▶ [EXERCISE REQUIREMENTS]
Pull each line containing "module" out of the listing below.

▶ [AVAILABLE DATA]
Start of Block

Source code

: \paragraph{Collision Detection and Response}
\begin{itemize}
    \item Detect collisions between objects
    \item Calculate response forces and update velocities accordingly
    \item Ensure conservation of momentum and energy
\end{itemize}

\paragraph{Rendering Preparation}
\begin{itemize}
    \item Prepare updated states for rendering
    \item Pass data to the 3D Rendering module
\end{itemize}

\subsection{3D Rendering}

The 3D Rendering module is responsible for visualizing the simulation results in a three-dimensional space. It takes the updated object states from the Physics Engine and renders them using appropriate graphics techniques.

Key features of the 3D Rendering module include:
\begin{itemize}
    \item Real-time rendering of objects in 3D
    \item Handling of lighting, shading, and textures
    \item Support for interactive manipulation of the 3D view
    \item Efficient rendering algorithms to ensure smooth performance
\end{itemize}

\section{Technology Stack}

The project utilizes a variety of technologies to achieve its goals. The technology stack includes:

End of Block

▶ [ANSWER FOR THIS EXERCISE]
    \item Pass data to the 3D Rendering module
The 3D Rendering module is responsible for visualizing the simulation results in a three-dimensional space. It takes the updated object states from the Physics Engine and renders them using appropriate graphics techniques.
Key features of the 3D Rendering module include:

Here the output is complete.